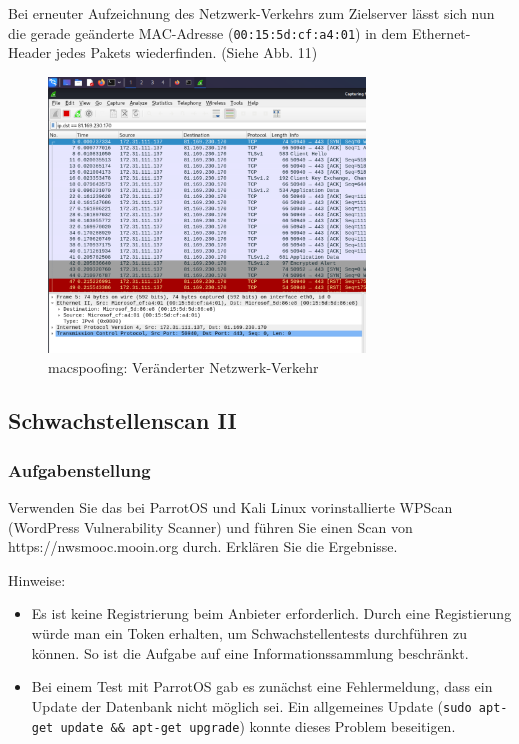 \documentclass{article}
\begin{document}
Bei erneuter Aufzeichnung des Netzwerk-Verkehrs zum Zielserver lässt sich nun die gerade geänderte 
MAC-Adresse (\texttt{00:15:5d:cf:a4:01}) in dem Ethernet-Header jedes Pakets wiederfinden.
(Siehe Abb. 11)

\begin{figure}[H]
	\includegraphics[width=0.75\textwidth]{images/11}
	\centering
	\caption{macspoofing: Veränderter Netzwerk-Verkehr}
\end{figure}

\newpage

\subsection{Schwachstellenscan II}

\subsubsection*{Aufgabenstellung}

Verwenden Sie das bei ParrotOS und Kali Linux vorinstallierte WPScan  (WordPress 
Vulnerability Scanner) und führen Sie einen Scan von https://nwsmooc.mooin.org durch. 
Erklären Sie die Ergebnisse.  

\begin{flushleft}
	Hinweise:	
\end{flushleft}


\begin{itemize}
	\item Es ist keine Registrierung beim Anbieter erforderlich. Durch eine Registierung würde man ein Token erhalten, um Schwachstellentests durchführen zu können. So ist die Aufgabe auf eine Informationssammlung beschränkt.
	\item Bei einem Test mit ParrotOS gab es zunächst eine Fehlermeldung, dass ein Update der Datenbank nicht möglich sei. Ein allgemeines Update
		(\texttt{sudo apt-get update \&\& apt-get upgrade}) konnte dieses Problem beseitigen.
\end{itemize}
\end{document}

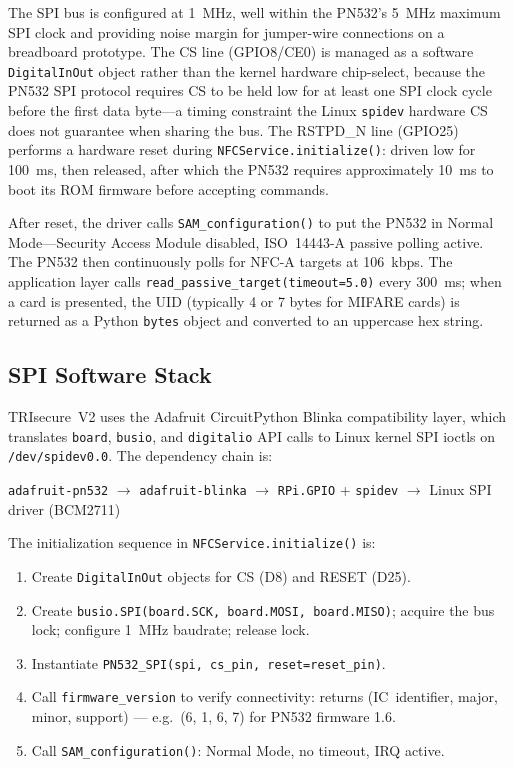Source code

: \documentclass[pdflatex,sn-mathphys-num]{sn-jnl}%
\theoremstyle{thmstyleone}%
\theoremstyle{thmstyletwo}%
\theoremstyle{thmstylethree}%
\begin{document}
The SPI bus is configured at 1~MHz, well within the PN532's 5~MHz maximum SPI
clock and providing noise margin for jumper-wire connections on a breadboard
prototype. The CS line (GPIO8/CE0) is managed as a software
\texttt{DigitalInOut} object rather than the kernel hardware chip-select,
because the PN532 SPI protocol requires CS to be held low for at least one SPI
clock cycle before the first data byte---a timing constraint the Linux
\texttt{spidev} hardware CS does not guarantee when sharing the bus. The
RSTPD\_N line (GPIO25) performs a hardware reset during
\texttt{NFCService.initialize()}: driven low for 100~ms, then released, after
which the PN532 requires approximately 10~ms to boot its ROM firmware before
accepting commands.

After reset, the driver calls \texttt{SAM\_configuration()} to put the PN532
in Normal Mode---Security Access Module disabled, ISO~14443-A passive polling
active. The PN532 then continuously polls for NFC-A targets at 106~kbps. The
application layer calls \texttt{read\_passive\_target(timeout=5.0)} every
300~ms; when a card is presented, the UID (typically 4 or 7 bytes for MIFARE
cards) is returned as a Python \texttt{bytes} object and converted to an
uppercase hex string.

\subsection{SPI Software Stack}

TRIsecure~V2 uses the Adafruit CircuitPython Blinka compatibility layer, which
translates \texttt{board}, \texttt{busio}, and \texttt{digitalio} API calls to
Linux kernel SPI ioctls on \texttt{/dev/spidev0.0}. The dependency chain is:

\medskip
\noindent
\texttt{adafruit-pn532} $\to$ \texttt{adafruit-blinka} $\to$
\texttt{RPi.GPIO} + \texttt{spidev} $\to$ Linux SPI driver (BCM2711)
\medskip

\noindent The initialization sequence in \texttt{NFCService.initialize()} is:
\begin{enumerate}[label=\arabic*.,leftmargin=*,nosep]
  \item Create \texttt{DigitalInOut} objects for CS (D8) and RESET (D25).
  \item Create \texttt{busio.SPI(board.SCK, board.MOSI, board.MISO)};
        acquire the bus lock; configure 1~MHz baudrate; release lock.
  \item Instantiate \texttt{PN532\_SPI(spi, cs\_pin, reset=reset\_pin)}.
  \item Call \texttt{firmware\_version} to verify connectivity: returns
        (IC~identifier, major, minor, support) --- e.g.\ (6, 1, 6, 7)
        for PN532 firmware 1.6.
  \item Call \texttt{SAM\_configuration()}: Normal Mode, no timeout, IRQ
        active.
\end{enumerate}
\end{document}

────────

=== Task description ===
Please output each line above exactly and omit all images.

=== Answer space ===
 \documentclass{article}
\begin{document}
Bei erneuter Aufzeichnung des Netzwerk-Verkehrs zum Zielserver lässt sich nun die gerade geänderte 
MAC-Adresse (\texttt{00:15:5d:cf:a4:01}) in dem Ethernet-Header jedes Pakets wiederfinden.
(Siehe Abb. 11)

\begin{figure}[H]
	\includegraphics[width=0.75\textwidth]{images/11}
	\centering
	\caption{macspoofing: Veränderter Netzwerk-Verkehr}
\end{figure}

\newpage

\subsection{Schwachstellenscan II}

\subsubsection*{Aufgabenstellung}

Verwenden Sie das bei ParrotOS und Kali Linux vorinstallierte WPScan  (WordPress 
Vulnerability Scanner) und führen Sie einen Scan von https://nwsmooc.mooin.org durch. 
Erklären Sie die Ergebnisse.  

\begin{flushleft}
	Hinweise:	
\end{flushleft}


\begin{itemize}
	\item Es ist keine Registrierung beim Anbieter erforderlich. Durch eine Registierung würde man ein Token erhalten, um Schwachstellentests durchführen zu können. So ist die Aufgabe auf eine Informationssammlung beschränkt.
	\item Bei einem Test mit ParrotOS gab es zunächst eine Fehlermeldung, dass ein Update der Datenbank nicht möglich sei. Ein allgemeines Update
		(\texttt{sudo apt-get update \&\& apt-get upgrade}) konnte dieses Problem beseitigen.
\end{itemize}
\end{document}

Source code

: \documentclass[pdflatex,sn-mathphys-num]{sn-jnl}%
\theoremstyle{thmstyleone}%
\theoremstyle{thmstyletwo}%
\theoremstyle{thmstylethree}%
\begin{document}
The SPI bus is configured at 1~MHz, well within the PN532's 5~MHz maximum SPI
clock and providing noise margin for jumper-wire connections on a breadboard
prototype. The CS line (GPIO8/CE0) is managed as a software
\texttt{DigitalInOut} object rather than the kernel hardware chip-select,
because the PN532 SPI protocol requires CS to be held low for at least one SPI
clock cycle before the first data byte---a timing constraint the Linux
\texttt{spidev} hardware CS does not guarantee when sharing the bus. The
RSTPD\_N line (GPIO25) performs a hardware reset during
\texttt{NFCService.initialize()}: driven low for 100~ms, then released, after
which the PN532 requires approximately 10~ms to boot its ROM firmware before
accepting commands.

After reset, the driver calls \texttt{SAM\_configuration()} to put the PN532
in Normal Mode---Security Access Module disabled, ISO~14443-A passive polling
active. The PN532 then continuously polls for NFC-A targets at 106~kbps. The
application layer calls \texttt{read\_passive\_target(timeout=5.0)} every
300~ms; when a card is presented, the UID (typically 4 or 7 bytes for MIFARE
cards) is returned as a Python \texttt{bytes} object and converted to an
uppercase hex string.

\subsection{SPI Software Stack}

TRIsecure~V2 uses the Adafruit CircuitPython Blinka compatibility layer, which
translates \texttt{board}, \texttt{busio}, and \texttt{digitalio} API calls to
Linux kernel SPI ioctls on \texttt{/dev/spidev0.0}. The dependency chain is:

\medskip
\noindent
\texttt{adafruit-pn532} $\to$ \texttt{adafruit-blinka} $\to$
\texttt{RPi.GPIO} + \texttt{spidev} $\to$ Linux SPI driver (BCM2711)
\medskip

\noindent The initialization sequence in \texttt{NFCService.initialize()} is:
\begin{enumerate}[label=\arabic*.,leftmargin=*,nosep]
  \item Create \texttt{DigitalInOut} objects for CS (D8) and RESET (D25).
  \item Create \texttt{busio.SPI(board.SCK, board.MOSI, board.MISO)};
        acquire the bus lock; configure 1~MHz baudrate; release lock.
  \item Instantiate \texttt{PN532\_SPI(spi, cs\_pin, reset=reset\_pin)}.
  \item Call \texttt{firmware\_version} to verify connectivity: returns
        (IC~identifier, major, minor, support) --- e.g.\ (6, 1, 6, 7)
        for PN532 firmware 1.6.
  \item Call \texttt{SAM\_configuration()}: Normal Mode, no timeout, IRQ
        active.
\end{enumerate}
\end{document}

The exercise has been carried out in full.